Giter Club home page Giter Club logo

google-mediapipe's Introduction

Google MediaPipe for Pose Estimation

MediaPipe is a cross-platform framework for building multimodal applied machine learning pipelines including inference models and media processing functions.

The main purpose of this repo is to:

  • Customize output of MediaPipe solutions
  • Customize visualization of 2D & 3D outputs
  • Demo some simple applications on Python (refer to Demo Overview)
  • Demo some simple applications on JavaScript refer to java folder

Pose Estimation with Input Color Image

Attractiveness of Google MediaPipe as compared to other SOTA (e.g. FrankMocap, CMU OpenPose, DeepPoseKit, DeepLabCut, MinimalHand):

  • Fast: Runs at almost realtime rate on CPU and even mobile devices
  • Open-source: Codes are freely available at github (except that details of network models are not released)
  • User-friendly: For python API just pip install mediapipe will work (but C++ API is much more troublesome to build and use)
  • Cross-platform: Works across Android, iOS, desktop, JavaScript and web (Note: this repo only focuses on using Python API for desktop usage)
  • ML Solutions: Apart from face, hand, body and object pose estimations, MediaPipe offers an array of machine learning applications refer to their github for more details

Features

Latest MediaPipe Python API version 0.8.9.1 (Released 14 Dec 2021) features:

Face Detect (2D face detection)

Face Mesh (468/478 3D face landmarks)

Hands (21 3D landmarks and able to support multiple hands, 2 levels of model complexity) (NEW world coordinates)

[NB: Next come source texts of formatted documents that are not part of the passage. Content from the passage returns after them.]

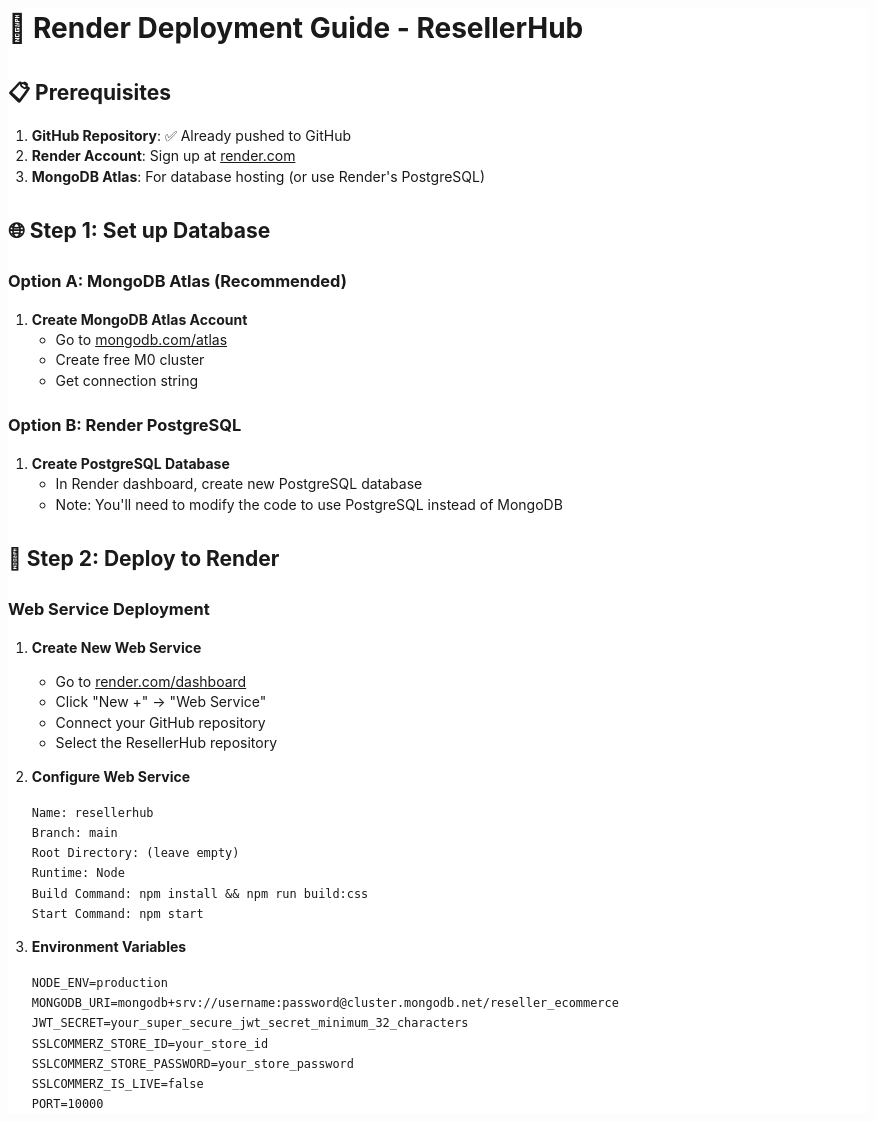 # 🚀 Render Deployment Guide - ResellerHub

## 📋 Prerequisites

1. **GitHub Repository**: ✅ Already pushed to GitHub
2. **Render Account**: Sign up at [render.com](https://render.com)
3. **MongoDB Atlas**: For database hosting (or use Render's PostgreSQL)

## 🌐 Step 1: Set up Database

### Option A: MongoDB Atlas (Recommended)
1. **Create MongoDB Atlas Account**
   - Go to [mongodb.com/atlas](https://mongodb.com/atlas)
   - Create free M0 cluster
   - Get connection string

### Option B: Render PostgreSQL
1. **Create PostgreSQL Database**
   - In Render dashboard, create new PostgreSQL database
   - Note: You'll need to modify the code to use PostgreSQL instead of MongoDB

## 🚀 Step 2: Deploy to Render

### Web Service Deployment

1. **Create New Web Service**
   - Go to [render.com/dashboard](https://render.com/dashboard)
   - Click "New +" → "Web Service"
   - Connect your GitHub repository
   - Select the ResellerHub repository

2. **Configure Web Service**
   ```
   Name: resellerhub
   Branch: main
   Root Directory: (leave empty)
   Runtime: Node
   Build Command: npm install && npm run build:css
   Start Command: npm start
   ```

3. **Environment Variables**
   ```
   NODE_ENV=production
   MONGODB_URI=mongodb+srv://username:password@cluster.mongodb.net/reseller_ecommerce
   JWT_SECRET=your_super_secure_jwt_secret_minimum_32_characters
   SSLCOMMERZ_STORE_ID=your_store_id
   SSLCOMMERZ_STORE_PASSWORD=your_store_password
   SSLCOMMERZ_IS_LIVE=false
   PORT=10000
   ```
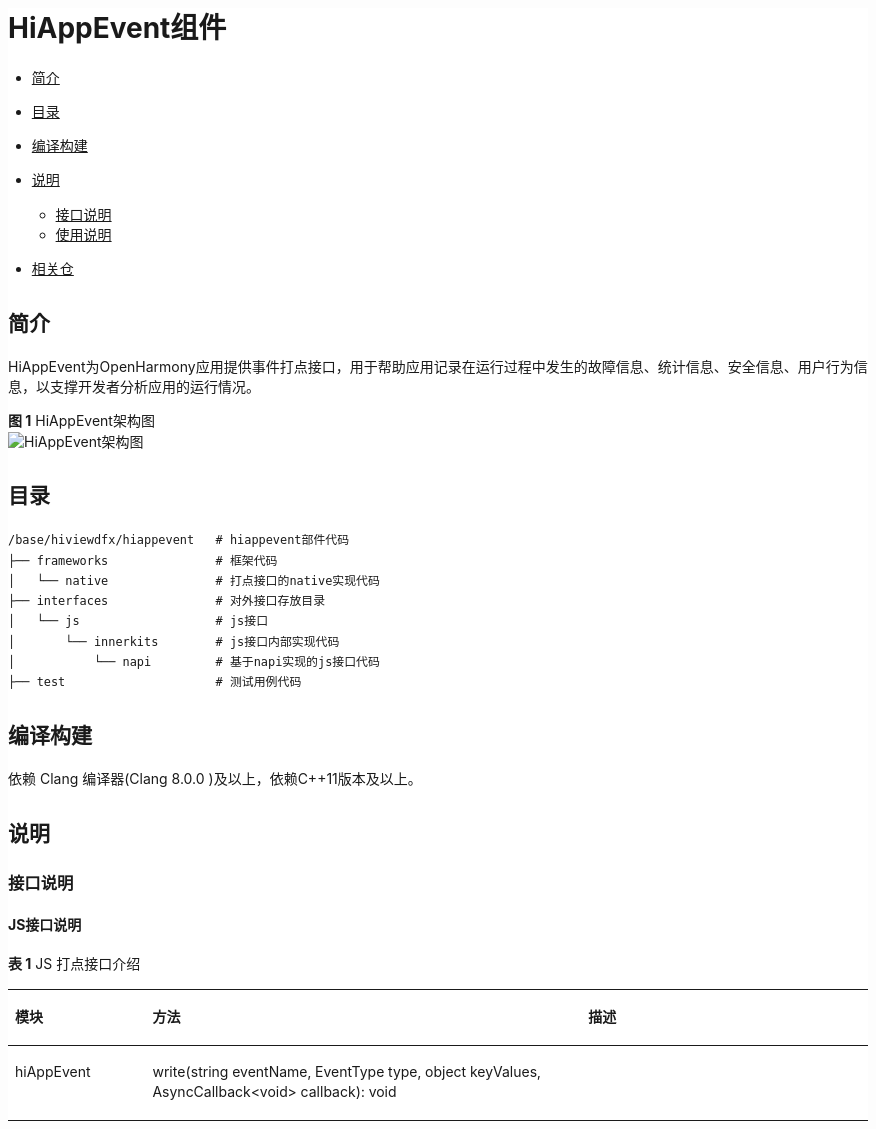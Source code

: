 # HiAppEvent组件<a name="ZH-CN_TOPIC_0000001162014029"></a>

-   [简介](#section11660541593)
-   [目录](#section161941989596)
-   [编译构建](#section137768191623)
-   [说明](#section1312121216216)
    -   [接口说明](#section1551164914237)
    -   [使用说明](#section129654513264)

-   [相关仓](#section1371113476307)

## 简介<a name="section11660541593"></a>

HiAppEvent为OpenHarmony应用提供事件打点接口，用于帮助应用记录在运行过程中发生的故障信息、统计信息、安全信息、用户行为信息，以支撑开发者分析应用的运行情况。

**图 1**  HiAppEvent架构图<a name="fig32154874419"></a>  
![](figures/HiAppEvent架构图.png "HiAppEvent架构图")

## 目录<a name="section161941989596"></a>

```
/base/hiviewdfx/hiappevent   # hiappevent部件代码
├── frameworks               # 框架代码
│   └── native               # 打点接口的native实现代码
├── interfaces               # 对外接口存放目录
│   └── js                   # js接口
│       └── innerkits        # js接口内部实现代码
│           └── napi         # 基于napi实现的js接口代码
├── test                     # 测试用例代码
```

## 编译构建<a name="section137768191623"></a>

依赖 Clang 编译器\(Clang 8.0.0 \)及以上，依赖C++11版本及以上。

## 说明<a name="section1312121216216"></a>

### 接口说明<a name="section1551164914237"></a>

#### JS接口说明

**表 1**  JS 打点接口介绍

<a name="table107919166559"></a>
<table><thead align="left"><tr id="row1880201655520"><th class="cellrowborder" valign="top" width="15.981598159815983%" id="mcps1.2.4.1.1"><p id="p5801164558"><a name="p5801164558"></a><a name="p5801164558"></a>模块</p>
</th>
<th class="cellrowborder" valign="top" width="50.68506850685068%" id="mcps1.2.4.1.2"><p id="p168019163559"><a name="p168019163559"></a><a name="p168019163559"></a>方法</p>
</th>
<th class="cellrowborder" valign="top" width="33.33333333333333%" id="mcps1.2.4.1.3"><p id="p780101685516"><a name="p780101685516"></a><a name="p780101685516"></a>描述</p>
</th>
</tr>
</thead>
<tbody><tr id="row148011162552"><td class="cellrowborder" valign="top" width="15.981598159815983%" headers="mcps1.2.4.1.1 "><p id="p188061611553"><a name="p188061611553"></a><a name="p188061611553"></a>hiAppEvent</p>
</td>
<td class="cellrowborder" valign="top" width="50.68506850685068%" headers="mcps1.2.4.1.2 "><p id="p1880171695519"><a name="p1880171695519"></a><a name="p1880171695519"></a>write(string eventName, EventType type, object keyValues, AsyncCallback&lt;void&gt; callback): void</p>
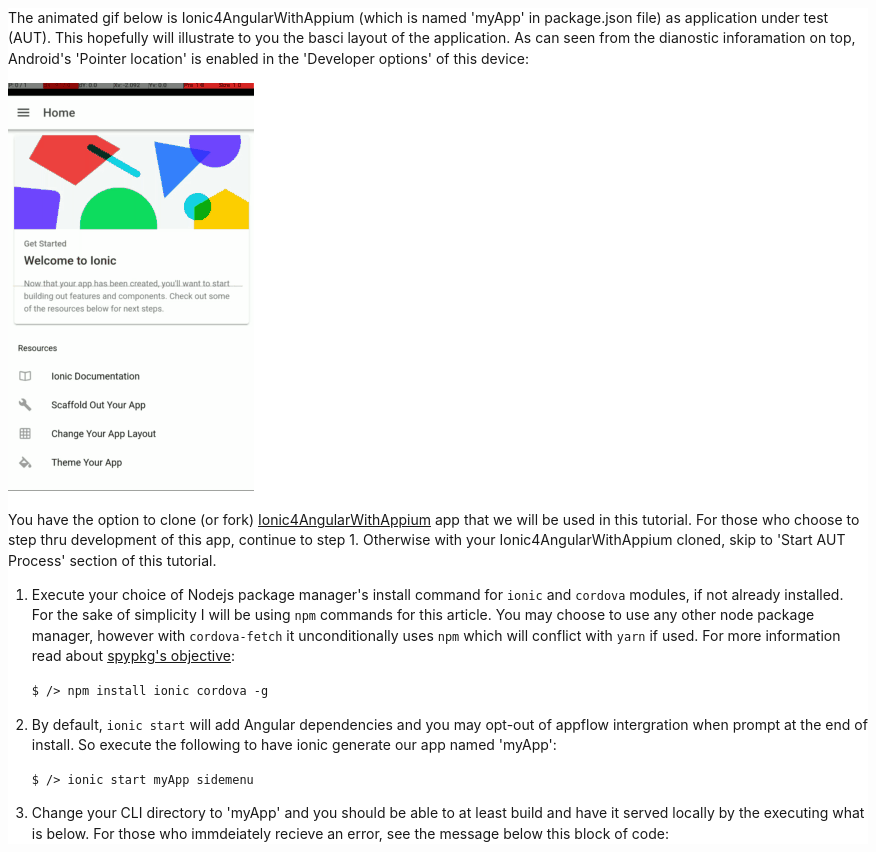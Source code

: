 The animated gif below is Ionic4AngularWithAppium (which is named 'myApp' in package.json file) as application under test (AUT). This hopefully will illustrate to you the basci layout of the application. As can seen from the dianostic inforamation on top, Android's 'Pointer location' is enabled in the 'Developer options' of this device:

![AUT Recording](/assets/2019-03-21/App_Recording.gif#indent)

You have the option to clone (or fork) [Ionic4AngularWithAppium](https://github.com/marckassay/Ionic4AngularWithAppium) app that we will be used in this tutorial. For those who choose to step thru development of this app, continue to step 1. Otherwise with your Ionic4AngularWithAppium cloned, skip to 'Start AUT Process' section of this tutorial.

1. Execute your choice of Nodejs package manager's install command for `ionic` and `cordova` modules, if not already installed. For the sake of simplicity I will be using `npm` commands for this article. You may choose to use any other node package manager, however with `cordova-fetch` it unconditionally uses `npm` which will conflict with `yarn` if used. For more information read about [spypkg's objective](https://github.com/marckassay/spypkg):

    ```shell
    $ /> npm install ionic cordova -g
    ```

2. By default, `ionic start` will add Angular dependencies and you may opt-out of appflow intergration when prompt at the end of install. So execute the following to have ionic generate our app named 'myApp':

    ```shell
    $ /> ionic start myApp sidemenu
    ```

3. Change your CLI directory to 'myApp' and you should be able to at least build and have it served locally by the executing what is below. For those who immdeiately recieve an error, see the message below this block of code:
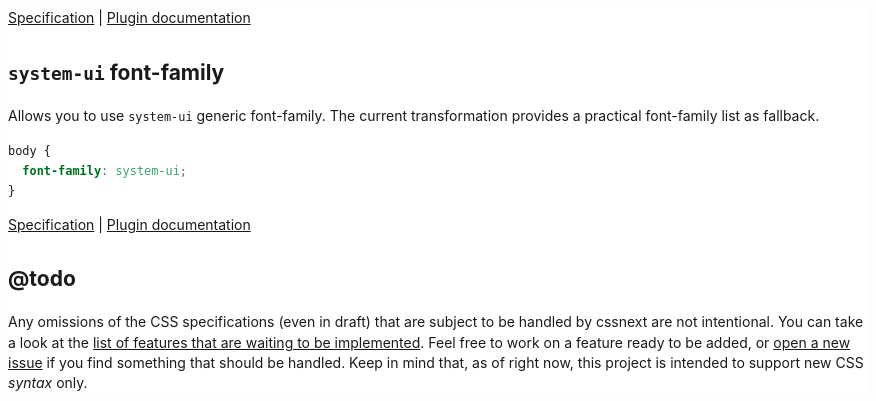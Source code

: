 [Specification](https://drafts.csswg.org/css-color/#the-hsl-notation)
|
[Plugin documentation](https://github.com/dmarchena/postcss-color-hsl)

## `system-ui` font-family

Allows you to use `system-ui` generic font-family. The current transformation provides a practical font-family list as fallback.

```css
body {
  font-family: system-ui;
}
```

[Specification](https://drafts.csswg.org/css-fonts-4/#valdef-font-family-system-ui)
|
[Plugin documentation](https://github.com/JLHwung/postcss-font-family-system-ui)

## @todo

Any omissions of the CSS specifications (even in draft) that are subject to be
handled by cssnext are not intentional.
You can take a look at the [list of features that are waiting to be implemented](https://github.com/MoOx/postcss-cssnext/issues?q=is%3Aopen+is%3Aissue+label%3A%22type%3A+feature+request%22).
Feel free to work on a feature ready to be added, or
[open a new issue](https://github.com/MoOx/postcss-cssnext/issues/new)
if you find something that should be handled.
Keep in mind that, as of right now, this project is intended to support new CSS
*syntax* only.
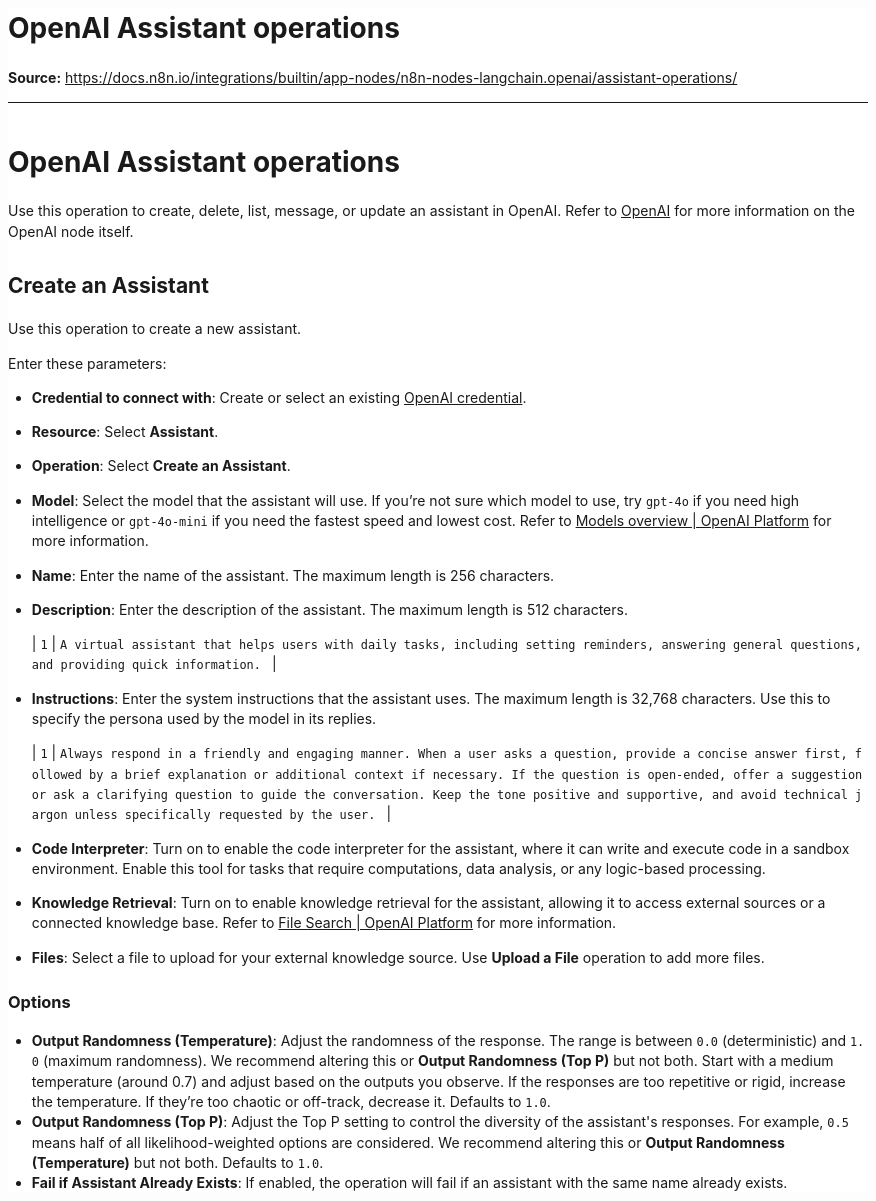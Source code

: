 # OpenAI Assistant operations

**Source:** https://docs.n8n.io/integrations/builtin/app-nodes/n8n-nodes-langchain.openai/assistant-operations/

---

# OpenAI Assistant operations

Use this operation to create, delete, list, message, or update an assistant in OpenAI. Refer to [OpenAI](../) for more information on the OpenAI node itself.

## Create an Assistant

Use this operation to create a new assistant.

Enter these parameters:

- **Credential to connect with**: Create or select an existing [OpenAI credential](../../../credentials/openai/).
- **Resource**: Select **Assistant**.
- **Operation**: Select **Create an Assistant**.
- **Model**: Select the model that the assistant will use. If you’re not sure which model to use, try `gpt-4o` if you need high intelligence or `gpt-4o-mini` if you need the fastest speed and lowest cost. Refer to [Models overview | OpenAI Platform](https://platform.openai.com/docs/models) for more information.
- **Name**: Enter the name of the assistant. The maximum length is 256 characters.
- **Description**: Enter the description of the assistant. The maximum length is 512 characters.

  | ``` 1 ``` | ``` A virtual assistant that helps users with daily tasks, including setting reminders, answering general questions, and providing quick information.  ``` |
- **Instructions**: Enter the system instructions that the assistant uses. The maximum length is 32,768 characters. Use this to specify the persona used by the model in its replies.

  | ``` 1 ``` | ``` Always respond in a friendly and engaging manner. When a user asks a question, provide a concise answer first, followed by a brief explanation or additional context if necessary. If the question is open-ended, offer a suggestion or ask a clarifying question to guide the conversation. Keep the tone positive and supportive, and avoid technical jargon unless specifically requested by the user.  ``` |
- **Code Interpreter**: Turn on to enable the code interpreter for the assistant, where it can write and execute code in a sandbox environment. Enable this tool for tasks that require computations, data analysis, or any logic-based processing.
- **Knowledge Retrieval**: Turn on to enable knowledge retrieval for the assistant, allowing it to access external sources or a connected knowledge base. Refer to [File Search | OpenAI Platform](https://platform.openai.com/docs/assistants/tools/file-search) for more information.
- **Files**: Select a file to upload for your external knowledge source. Use **Upload a File** operation to add more files.

### Options

- **Output Randomness (Temperature)**: Adjust the randomness of the response. The range is between `0.0` (deterministic) and `1.0` (maximum randomness). We recommend altering this or **Output Randomness (Top P)** but not both. Start with a medium temperature (around 0.7) and adjust based on the outputs you observe. If the responses are too repetitive or rigid, increase the temperature. If they’re too chaotic or off-track, decrease it. Defaults to `1.0`.
- **Output Randomness (Top P)**: Adjust the Top P setting to control the diversity of the assistant's responses. For example, `0.5` means half of all likelihood-weighted options are considered. We recommend altering this or **Output Randomness (Temperature)** but not both. Defaults to `1.0`.
- **Fail if Assistant Already Exists**: If enabled, the operation will fail if an assistant with the same name already exists.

Body Pose (33 3D landmarks for whole body, 3 levels of model complexity)

Holistic (Face + Hands + Body) (A total of 543/535 landmarks: 468 face + 2 x 21 hands + 33/25 pose)

Objectron (3D object detection and tracking) (4 possible objects: Shoe / Chair / Camera / Cup)

Selfie Segmentation (Segments human for selfie effect/video conferencing)

Note: The above videos are presented at CVPR 2020 Fourth Workshop on Computer Vision for AR/VR, interested reader can refer to the link for other related works.

Installation

The simplest way to run our implementation is to use anaconda.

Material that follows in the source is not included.